===== Source material =====

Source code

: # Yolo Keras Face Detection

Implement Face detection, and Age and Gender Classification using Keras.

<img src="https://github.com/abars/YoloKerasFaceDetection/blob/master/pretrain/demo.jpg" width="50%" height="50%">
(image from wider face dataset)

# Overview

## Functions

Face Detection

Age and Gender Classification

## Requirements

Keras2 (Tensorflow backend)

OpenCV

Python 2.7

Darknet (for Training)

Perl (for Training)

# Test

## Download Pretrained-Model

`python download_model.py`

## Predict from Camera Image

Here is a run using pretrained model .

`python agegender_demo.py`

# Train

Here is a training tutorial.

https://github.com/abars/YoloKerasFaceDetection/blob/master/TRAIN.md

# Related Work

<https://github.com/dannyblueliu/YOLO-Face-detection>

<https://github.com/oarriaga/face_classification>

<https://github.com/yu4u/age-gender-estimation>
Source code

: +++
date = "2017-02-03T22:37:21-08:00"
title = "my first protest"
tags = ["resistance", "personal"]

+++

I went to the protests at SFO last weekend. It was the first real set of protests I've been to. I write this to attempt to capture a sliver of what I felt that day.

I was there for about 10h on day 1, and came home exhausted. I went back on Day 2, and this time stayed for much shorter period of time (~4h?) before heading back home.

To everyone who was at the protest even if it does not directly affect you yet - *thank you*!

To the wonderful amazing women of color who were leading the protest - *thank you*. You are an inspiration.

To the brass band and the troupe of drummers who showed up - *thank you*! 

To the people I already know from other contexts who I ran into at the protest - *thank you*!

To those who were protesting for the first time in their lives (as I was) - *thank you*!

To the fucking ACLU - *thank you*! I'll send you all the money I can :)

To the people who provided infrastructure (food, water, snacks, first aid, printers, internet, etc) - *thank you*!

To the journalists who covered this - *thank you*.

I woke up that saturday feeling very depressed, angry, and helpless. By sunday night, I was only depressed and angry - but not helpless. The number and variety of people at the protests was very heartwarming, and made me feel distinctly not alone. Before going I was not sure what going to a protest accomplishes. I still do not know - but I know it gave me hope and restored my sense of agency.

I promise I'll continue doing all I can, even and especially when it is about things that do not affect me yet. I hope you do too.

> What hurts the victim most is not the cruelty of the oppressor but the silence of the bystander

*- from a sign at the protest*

=====

## What the task asks:
Without changing anything, repeat every record above.

## Response area:
Source code

: # Yolo Keras Face Detection

Implement Face detection, and Age and Gender Classification using Keras.

<img src="https://github.com/abars/YoloKerasFaceDetection/blob/master/pretrain/demo.jpg" width="50%" height="50%">
(image from wider face dataset)

# Overview

## Functions

Face Detection

Age and Gender Classification

## Requirements

Keras2 (Tensorflow backend)

OpenCV

Python 2.7

Darknet (for Training)

Perl (for Training)

# Test

## Download Pretrained-Model

`python download_model.py`

## Predict from Camera Image

Here is a run using pretrained model .

`python agegender_demo.py`

# Train

Here is a training tutorial.

https://github.com/abars/YoloKerasFaceDetection/blob/master/TRAIN.md

# Related Work

<https://github.com/dannyblueliu/YOLO-Face-detection>

<https://github.com/oarriaga/face_classification>

<https://github.com/yu4u/age-gender-estimation>
Source code

: +++
date = "2017-02-03T22:37:21-08:00"
title = "my first protest"
tags = ["resistance", "personal"]

+++

I went to the protests at SFO last weekend. It was the first real set of protests I've been to. I write this to attempt to capture a sliver of what I felt that day.

I was there for about 10h on day 1, and came home exhausted. I went back on Day 2, and this time stayed for much shorter period of time (~4h?) before heading back home.

To everyone who was at the protest even if it does not directly affect you yet - *thank you*!

To the wonderful amazing women of color who were leading the protest - *thank you*. You are an inspiration.

To the brass band and the troupe of drummers who showed up - *thank you*! 

To the people I already know from other contexts who I ran into at the protest - *thank you*!

To those who were protesting for the first time in their lives (as I was) - *thank you*!

To the fucking ACLU - *thank you*! I'll send you all the money I can :)

To the people who provided infrastructure (food, water, snacks, first aid, printers, internet, etc) - *thank you*!

To the journalists who covered this - *thank you*.

I woke up that saturday feeling very depressed, angry, and helpless. By sunday night, I was only depressed and angry - but not helpless. The number and variety of people at the protests was very heartwarming, and made me feel distinctly not alone. Before going I was not sure what going to a protest accomplishes. I still do not know - but I know it gave me hope and restored my sense of agency.

I promise I'll continue doing all I can, even and especially when it is about things that do not affect me yet. I hope you do too.

> What hurts the victim most is not the cruelty of the oppressor but the silence of the bystander

*- from a sign at the protest*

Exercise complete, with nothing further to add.